The present review was conducted in a systematic manner, incorporating the PRISMA guidelines for the search of studies and QUADAS and QAREL for qualitatively assessing their methodology. In addition, two reviewers were engaged, as well as all available populations. However, the review had limitations in that it included only articles from English and Greek language. Moreover, two reviewers had knowledge of the results of the studies before assessing their methodological quality. The critical appraisal tool was applied with the strictest criteria to limit the possibility of reviewer bias [57]. Finally, the high heterogeneity of study populations, measurement methods, and raters suggests that the external validity of this scoping review is low.

Clinical and Research Implications

The examined methods showed that therapists could choose a method to assess FHP from a limited number of approaches. The most widespread methods are radiography, classic photogrammetry and goniometry.

Photogrammetry can be recommended as a reliable and valid method to use without the disadvantages of radiography. Digital photogrammetry is trending, and different software and mobile applications have been tested with limited data so far. It may be useful for specific populations to make use of video-based telehealth platforms, as examined in Cote et al.’s study [53]. Goniometry is a widespread approach but it is performed with different instruments, leaving the therapist to decide which is most suitable for them; thus, there are no conclusive outcomes as to the reliability and validity of each instrument. Experience in the use of each goniometer is also a determining factor for measurement accuracy. Further research could inform the use of the appropriate goniometer.

It can be stated from this review that therapists need to consider population characteristics when deciding on the appropriate FHP assessment method. In addition, future research should include more representative samples of populations, ensure rater blinding and focus on appropriate statistical analyses.

Conclusions

This systematic review examined various FHP measurement methods, including photogrammetry, postural assessment software, mobile applications, goniometer measurements, and 3D motion capture systems. However, the number of studies examining each method was limited except for photogrammetry. Overall, the reliability data were positive, but such data remain limited; in some cases, the data presented significant limitations.

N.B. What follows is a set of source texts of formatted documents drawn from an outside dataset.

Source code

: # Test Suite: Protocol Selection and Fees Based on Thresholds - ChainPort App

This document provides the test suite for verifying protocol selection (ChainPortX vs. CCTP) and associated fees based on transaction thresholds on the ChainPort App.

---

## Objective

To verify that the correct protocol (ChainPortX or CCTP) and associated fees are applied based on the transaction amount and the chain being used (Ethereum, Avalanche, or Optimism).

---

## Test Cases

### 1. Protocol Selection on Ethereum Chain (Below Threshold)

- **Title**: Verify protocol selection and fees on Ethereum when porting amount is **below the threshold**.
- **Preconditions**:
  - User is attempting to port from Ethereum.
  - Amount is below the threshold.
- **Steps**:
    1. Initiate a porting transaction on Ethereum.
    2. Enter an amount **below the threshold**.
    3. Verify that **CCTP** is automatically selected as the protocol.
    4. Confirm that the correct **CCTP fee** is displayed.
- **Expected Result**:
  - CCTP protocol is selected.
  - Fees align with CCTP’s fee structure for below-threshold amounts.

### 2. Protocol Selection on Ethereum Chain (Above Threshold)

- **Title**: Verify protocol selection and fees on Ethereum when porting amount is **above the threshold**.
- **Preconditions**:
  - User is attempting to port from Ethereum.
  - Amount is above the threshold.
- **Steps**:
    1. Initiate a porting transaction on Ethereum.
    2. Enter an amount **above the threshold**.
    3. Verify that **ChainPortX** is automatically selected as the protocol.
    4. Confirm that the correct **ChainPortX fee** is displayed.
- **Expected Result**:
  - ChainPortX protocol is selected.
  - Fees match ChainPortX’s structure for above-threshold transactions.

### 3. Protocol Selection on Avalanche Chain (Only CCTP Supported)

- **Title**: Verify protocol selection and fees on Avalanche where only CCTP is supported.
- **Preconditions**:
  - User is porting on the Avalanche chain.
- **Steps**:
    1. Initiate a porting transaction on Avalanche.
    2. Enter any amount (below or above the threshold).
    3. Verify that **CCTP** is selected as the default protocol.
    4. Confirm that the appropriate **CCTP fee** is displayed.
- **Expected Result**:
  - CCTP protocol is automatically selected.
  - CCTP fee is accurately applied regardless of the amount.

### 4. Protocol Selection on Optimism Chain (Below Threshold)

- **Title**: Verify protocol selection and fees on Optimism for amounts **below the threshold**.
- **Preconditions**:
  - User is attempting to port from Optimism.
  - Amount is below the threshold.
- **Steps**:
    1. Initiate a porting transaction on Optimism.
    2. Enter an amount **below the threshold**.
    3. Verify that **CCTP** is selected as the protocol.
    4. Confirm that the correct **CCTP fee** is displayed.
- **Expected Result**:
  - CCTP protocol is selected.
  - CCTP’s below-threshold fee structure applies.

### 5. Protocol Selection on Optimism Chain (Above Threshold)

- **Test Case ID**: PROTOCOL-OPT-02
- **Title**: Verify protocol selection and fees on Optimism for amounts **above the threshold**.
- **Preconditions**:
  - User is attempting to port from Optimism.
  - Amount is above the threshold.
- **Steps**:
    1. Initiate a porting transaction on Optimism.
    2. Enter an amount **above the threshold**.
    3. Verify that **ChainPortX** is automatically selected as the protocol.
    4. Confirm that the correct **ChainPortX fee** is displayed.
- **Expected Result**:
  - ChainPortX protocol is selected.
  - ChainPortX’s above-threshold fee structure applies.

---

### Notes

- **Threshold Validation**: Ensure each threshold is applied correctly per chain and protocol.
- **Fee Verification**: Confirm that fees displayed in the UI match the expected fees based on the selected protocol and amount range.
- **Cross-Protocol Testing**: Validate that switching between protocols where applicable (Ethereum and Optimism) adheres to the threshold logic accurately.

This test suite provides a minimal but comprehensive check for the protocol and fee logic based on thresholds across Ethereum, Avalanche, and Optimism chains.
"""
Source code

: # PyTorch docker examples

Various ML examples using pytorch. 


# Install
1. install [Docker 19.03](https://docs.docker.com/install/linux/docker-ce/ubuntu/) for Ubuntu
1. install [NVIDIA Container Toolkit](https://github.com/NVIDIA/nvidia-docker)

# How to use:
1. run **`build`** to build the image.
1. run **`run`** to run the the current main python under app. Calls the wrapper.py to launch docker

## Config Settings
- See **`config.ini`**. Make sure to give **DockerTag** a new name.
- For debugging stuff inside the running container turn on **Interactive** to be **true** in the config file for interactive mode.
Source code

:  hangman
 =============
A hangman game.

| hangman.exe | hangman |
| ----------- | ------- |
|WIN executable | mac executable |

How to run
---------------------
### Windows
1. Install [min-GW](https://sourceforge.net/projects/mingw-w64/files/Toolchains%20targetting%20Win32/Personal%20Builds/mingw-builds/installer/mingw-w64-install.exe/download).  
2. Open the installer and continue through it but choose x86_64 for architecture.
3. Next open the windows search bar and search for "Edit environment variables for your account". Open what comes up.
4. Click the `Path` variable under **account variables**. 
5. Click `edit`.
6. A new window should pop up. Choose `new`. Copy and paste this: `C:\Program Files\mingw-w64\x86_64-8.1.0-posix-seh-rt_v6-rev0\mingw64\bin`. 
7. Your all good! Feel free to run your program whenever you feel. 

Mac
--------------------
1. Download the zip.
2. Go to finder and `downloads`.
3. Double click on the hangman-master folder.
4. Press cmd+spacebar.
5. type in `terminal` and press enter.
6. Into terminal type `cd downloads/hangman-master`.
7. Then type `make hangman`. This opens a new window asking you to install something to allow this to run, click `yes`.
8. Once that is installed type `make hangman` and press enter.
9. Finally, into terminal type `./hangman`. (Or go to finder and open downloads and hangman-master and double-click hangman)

Photogrammetry consistently delivers reliable results. In contrast, the different goniometers used in goniometry methods do not allow a definite conclusion regarding the method’s overall reliability. Validity data are very limited throughout the methods, although photogrammetry appears to be considered valid. Ultimately, further research is needed to evaluate the reliability and validity of goniometry, solidify the validity of photogrammetry, and provide data on other reviewed methods.